**Required work:** When a line of the material has the word "things" in it, copy that line.

**Source data:**
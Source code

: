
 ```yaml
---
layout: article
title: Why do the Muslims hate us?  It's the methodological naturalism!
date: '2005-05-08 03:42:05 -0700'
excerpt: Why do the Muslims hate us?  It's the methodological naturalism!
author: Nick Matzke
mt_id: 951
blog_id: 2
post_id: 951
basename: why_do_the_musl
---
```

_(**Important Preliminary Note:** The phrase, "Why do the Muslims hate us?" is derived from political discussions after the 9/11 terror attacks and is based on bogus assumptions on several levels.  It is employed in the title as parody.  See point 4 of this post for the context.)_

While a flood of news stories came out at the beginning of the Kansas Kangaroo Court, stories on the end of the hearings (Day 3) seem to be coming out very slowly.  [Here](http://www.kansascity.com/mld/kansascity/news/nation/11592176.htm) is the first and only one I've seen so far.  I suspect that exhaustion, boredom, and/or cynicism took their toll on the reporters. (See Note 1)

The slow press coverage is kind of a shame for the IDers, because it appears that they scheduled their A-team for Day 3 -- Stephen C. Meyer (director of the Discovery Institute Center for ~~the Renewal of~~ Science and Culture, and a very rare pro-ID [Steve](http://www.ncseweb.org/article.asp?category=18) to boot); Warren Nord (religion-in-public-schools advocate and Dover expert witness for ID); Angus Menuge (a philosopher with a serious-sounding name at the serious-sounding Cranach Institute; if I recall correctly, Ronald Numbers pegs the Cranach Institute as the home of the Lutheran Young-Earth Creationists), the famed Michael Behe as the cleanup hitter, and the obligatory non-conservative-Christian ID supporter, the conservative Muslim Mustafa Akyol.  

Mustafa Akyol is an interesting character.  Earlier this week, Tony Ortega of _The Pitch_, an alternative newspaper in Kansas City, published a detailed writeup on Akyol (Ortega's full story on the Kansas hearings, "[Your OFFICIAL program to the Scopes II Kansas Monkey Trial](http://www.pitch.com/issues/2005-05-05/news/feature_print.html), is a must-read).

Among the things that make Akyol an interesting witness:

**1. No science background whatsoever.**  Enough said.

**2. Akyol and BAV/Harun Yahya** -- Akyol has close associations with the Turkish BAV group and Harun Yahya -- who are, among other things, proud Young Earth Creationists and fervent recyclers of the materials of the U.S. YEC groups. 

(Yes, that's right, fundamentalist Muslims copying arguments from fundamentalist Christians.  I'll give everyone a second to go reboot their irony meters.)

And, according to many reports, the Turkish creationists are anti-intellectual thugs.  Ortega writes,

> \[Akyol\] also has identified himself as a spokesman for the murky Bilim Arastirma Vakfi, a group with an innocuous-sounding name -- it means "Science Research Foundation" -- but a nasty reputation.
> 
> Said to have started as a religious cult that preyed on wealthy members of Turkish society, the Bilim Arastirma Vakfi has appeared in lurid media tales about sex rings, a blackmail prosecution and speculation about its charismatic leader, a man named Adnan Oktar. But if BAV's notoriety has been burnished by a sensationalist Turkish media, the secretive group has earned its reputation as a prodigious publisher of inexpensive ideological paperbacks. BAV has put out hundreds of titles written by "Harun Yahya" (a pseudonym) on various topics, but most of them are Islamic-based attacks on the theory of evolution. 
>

**Exercise response:**
Among the things that make Akyol an interesting witness:
**2. Akyol and BAV/Harun Yahya** -- Akyol has close associations with the Turkish BAV group and Harun Yahya -- who are, among other things, proud Young Earth Creationists and fervent recyclers of the materials of the U.S. YEC groups. 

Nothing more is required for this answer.